Ask for help. A brochure called "How to Get Your Siblings Involved," published by Children of Aging Parents, urges caregivers to let their families know what's needed: "Ask your siblings how they feel they could contribute to the care of your parents. ...Offer suggestions that will ease your burden and still give them a choice. If they decide on the type of support they are able to offer, they are more likely to follow through on their promises." (To order a copy of the brochure, which costs $1, click here.)
Mind long-term financial loss
Even if all siblings contribute equally to the costs of caring for a parent, the sibling with the most caregiving responsibilities may lose money in terms of lost wages and promotion opportunities.
According to a MetLife Mature Market Institute study, an informal caregiver who steps out of the work force or reduces his or her work hours for four years or more is estimated to lose, on average over a lifetime, $25,494 in Social Security benefits, $67,202 in pension benefits and an $566,433 in wage wealth. (For other caregiving statistics, check the Family Caregiver Alliance.)
There are ways you might try to remedy that imbalance, Cooper said. If the parent bequeaths equal amounts of money to the children, the caregiver's siblings may choose to disclaim a portion of their inheritance in favor of the caregiver.
Or the parent may choose to give some extra money directly to the caregiver while the parent is still alive.
A third party might help
If you and your siblings are having a hard time managing your parent's care, you might consider consulting a geriatric care manager (GCM) who is trained in gerontology, counseling, social work or nursing. A GCM can provide a comprehensive, objective assessment of your parent's needs physically, financially and legally -- and can help you build a plan to address those needs, Cooper said.

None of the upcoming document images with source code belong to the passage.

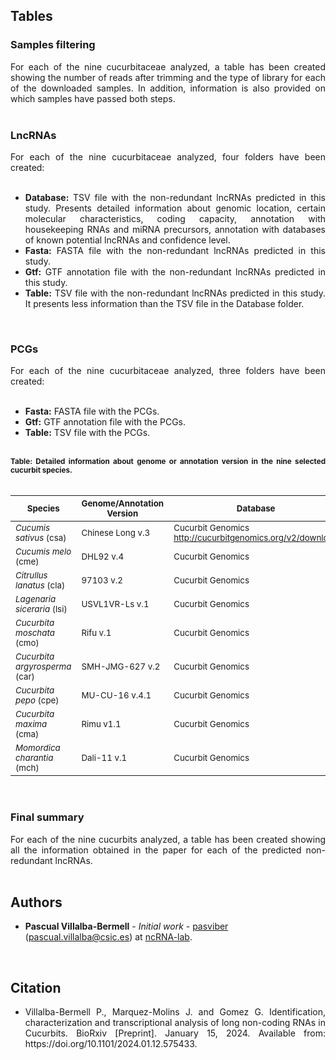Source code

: ## Tables

### Samples filtering

<div align="justify">For each of the nine cucurbitaceae analyzed, a table has been created showing the number of reads after trimming and the type of library for each of the downloaded samples. In addition, information is also provided on which samples have passed both steps.</div><br />

### LncRNAs

<div align="justify">For each of the nine cucurbitaceae analyzed, four folders have been created:</div><br />

 - <div align="justify"><b>Database:</b> TSV file with the non-redundant lncRNAs predicted in this study. Presents detailed information about genomic location, certain molecular characteristics, coding capacity, annotation with housekeeping RNAs and miRNA precursors, annotation with databases of known potential lncRNAs and confidence level.</div>
 - <div align="justify"><b>Fasta:</b> FASTA file with the non-redundant lncRNAs predicted in this study.</div>
 - <div align="justify"><b>Gtf:</b> GTF annotation file with the non-redundant lncRNAs predicted in this study.</div>
 - <div align="justify"><b>Table:</b> TSV file with the non-redundant lncRNAs predicted in this study. It presents less information than the TSV file in the Database folder. </div>

<br />

### PCGs

 <div align="justify">For each of the nine cucurbitaceae analyzed, three folders have been created:</div><br />
  
 - <div align="justify"><b>Fasta:</b> FASTA file with the PCGs.</div>
 - <div align="justify"><b>Gtf:</b> GTF annotation file with the PCGs.</div>
 - <div align="justify"><b>Table:</b> TSV file with the PCGs.</div>

<br />

<div align="justify"> <sub><b>Table: Detailed information about genome or annotation version in the nine selected cucurbit species.</b></sub> </div>

<br />

| <sub>Species</sub>                        | <sub>Genome/Annotation Version</sub>    | <sub>Database</sub>           |
|-------------------------------------------|-----------------------------------------|-------------------------------|
| <sub>*Cucumis sativus* (csa)</sub>        | <sub>Chinese Long v.3</sub>             | <sub>Cucurbit Genomics  http://cucurbitgenomics.org/v2/download  </sub>  |
| <sub>*Cucumis melo* (cme)</sub>           | <sub>DHL92 v.4</sub>                    | <sub>Cucurbit Genomics</sub>  |
| <sub>*Citrullus lanatus* (cla)</sub>      | <sub>97103 v.2</sub>                    | <sub>Cucurbit Genomics</sub>  |
| <sub>*Lagenaria siceraria* (lsi)</sub>    | <sub>USVL1VR-Ls v.1</sub>               | <sub>Cucurbit Genomics</sub>  |
| <sub>*Cucurbita moschata* (cmo)</sub>     | <sub>Rifu v.1</sub>                     | <sub>Cucurbit Genomics</sub>  |
| <sub>*Cucurbita argyrosperma* (car)</sub> | <sub>SMH-JMG-627 v.2</sub>              | <sub>Cucurbit Genomics</sub>  |
| <sub>*Cucurbita pepo* (cpe)</sub>         | <sub>MU-CU-16 v.4.1</sub>               | <sub>Cucurbit Genomics</sub>  |
| <sub>*Cucurbita maxima* (cma)</sub>       | <sub>Rimu v1.1</sub>                    | <sub>Cucurbit Genomics</sub>  |
| <sub>*Momordica charantia* (mch)</sub>    | <sub>Dali-11 v.1</sub>                  | <sub>Cucurbit Genomics</sub>  |

<br />

### Final summary

<div align="justify">For each of the nine cucurbits analyzed, a table has been created showing all the information obtained in the paper for each of the predicted non-redundant lncRNAs.</div><br />

## Authors

* **Pascual Villalba-Bermell** - *Initial work* - [pasviber](https://github.com/pasviber) (pascual.villalba@csic.es) at [ncRNA-lab](https://github.com/ncRNA-lab).<br />

<br />

## Citation

* <div align="justify"> Villalba-Bermell P., Marquez-Molins J. and Gomez G. Identification, characterization and transcriptional analysis of long non-coding RNAs in Cucurbits. BioRxiv [Preprint]. January 15, 2024. Available from: https://doi.org/10.1101/2024.01.12.575433. </div>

GCMs may charge an hourly fee or a flat fee for an assessment. (In the Midwest, rates run between $100 to $150 per hour and about $1,500 to $2,000 for a plan, Cooper said).
Keep in mind, a GCM is not a cure-all. The family will still need to manage the manager -- making sure he or she does what's promised in the best interest of your parent. And someone in the family will need to play the heavy if you're not satisfied with the services provided.
Whether or not you use an outside party, it's important that you and your siblings factor in all the costs and benefits -- personal, physical and financial -- to both parent and children before committing to a routine of care.
Otherwise, you risk leaving your family in tatters after your parent dies.
"Nobody has a crystal ball. No matter what you promise or what your parents have requested, look at what's best for everyone involved," Paggi said. "You're going to live with your siblings longer than you are with your parents. You've got do what you can live with because you're going to be living with it."